From: | Cédric Villemain <cedric(dot)villemain(dot)debian(at)gmail(dot)com> |
---|---|
To: | Mitsuru IWASAKI <iwasaki(at)jp(dot)freebsd(dot)org> |
Cc: | pgsql-hackers(at)postgresql(dot)org, jeff(dot)janes(at)gmail(dot)com |
Subject: | Re: patch for new feature: Buffer Cache Hibernation |
Date: | 2011-05-05 11:35:52 |
Message-ID: | BANLkTikc81tQqKv_yuMsD+UnQxMKvuTUgA@mail.gmail.com |
Views: | Raw Message | Whole Thread | Download mbox | Resend email |
Thread: | |
Lists: | pgsql-hackers |
2011/5/5 Mitsuru IWASAKI <iwasaki(at)jp(dot)freebsd(dot)org>:
> Hi,
>
>> I think that PgFincore (http://pgfoundry.org/projects/pgfincore/)
>> provides similar functionality. Are you familiar with that? If so,
>> could you contrast your approach with that one?
>
> I'm not familiar with PgFincore at all sorry, but I got source code
> and documents and read through them just now.
> # and I'm a novice on postgres actually...

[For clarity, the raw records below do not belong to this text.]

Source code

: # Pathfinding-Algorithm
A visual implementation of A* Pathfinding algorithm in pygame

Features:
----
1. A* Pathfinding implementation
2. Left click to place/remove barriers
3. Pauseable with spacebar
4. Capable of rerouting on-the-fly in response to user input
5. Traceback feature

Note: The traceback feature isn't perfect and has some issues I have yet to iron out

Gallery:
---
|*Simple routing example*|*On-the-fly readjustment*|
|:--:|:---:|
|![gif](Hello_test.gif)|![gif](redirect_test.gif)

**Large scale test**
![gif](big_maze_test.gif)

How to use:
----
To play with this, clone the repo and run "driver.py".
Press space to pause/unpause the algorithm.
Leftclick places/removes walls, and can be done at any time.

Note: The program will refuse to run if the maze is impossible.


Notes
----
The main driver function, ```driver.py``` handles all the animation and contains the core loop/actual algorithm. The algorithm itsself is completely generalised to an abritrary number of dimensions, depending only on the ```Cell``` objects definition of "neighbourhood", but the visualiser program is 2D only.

> The target both is to reduce physical I/O, but their approaches and
> gains are different.
> My understanding is like this;
>
> +---------------------+ +---------------------+
> | Postgres(backend) | | Postgres |
> | +-----------------+ | | |
> | | DB Buffer Cache | | | |
> | | (shared buffers)| | | |
> | |*my target | | | |
> | +-----------------+ | | |
> | ^ ^ | | |
> | | | | | |
> | v v | | |
> | +-----------------+ | | +-----------------+ |
> | | buffer manager | | | | pgfincore | |
> | +-----------------+ | | +-----------------+ |
> +---^------^----------+ +----------^----------+
> | |smgrread() |posix_fadvise()
> |read()| | userland
> ==================================================================
> | | | kernel
> | +-------------+-------------+
> | |
> | v
> | +------------------------+
> | | File System |
> | | +-----------------+ |
> +------>| | FS Buffer Cache | |
> | |*PgFincore target| |
> | +-----------------+ |
> | ^ ^ |
> +----|-------|-----------+
> | |
> ==================================================================
> | | hardware
> +---------|-------|----------------+
> | | v Physical Disk |
> | | +------------------+ |
> | | | base/16384/24598 | |
> | v +------------------+ |
> | +------------------------------+ |
> | |Buffer Cache Hibernation Files| |
> | +------------------------------+ |
> +----------------------------------+
>
littel detail, pgfincore store its data per relation in a file, like you do.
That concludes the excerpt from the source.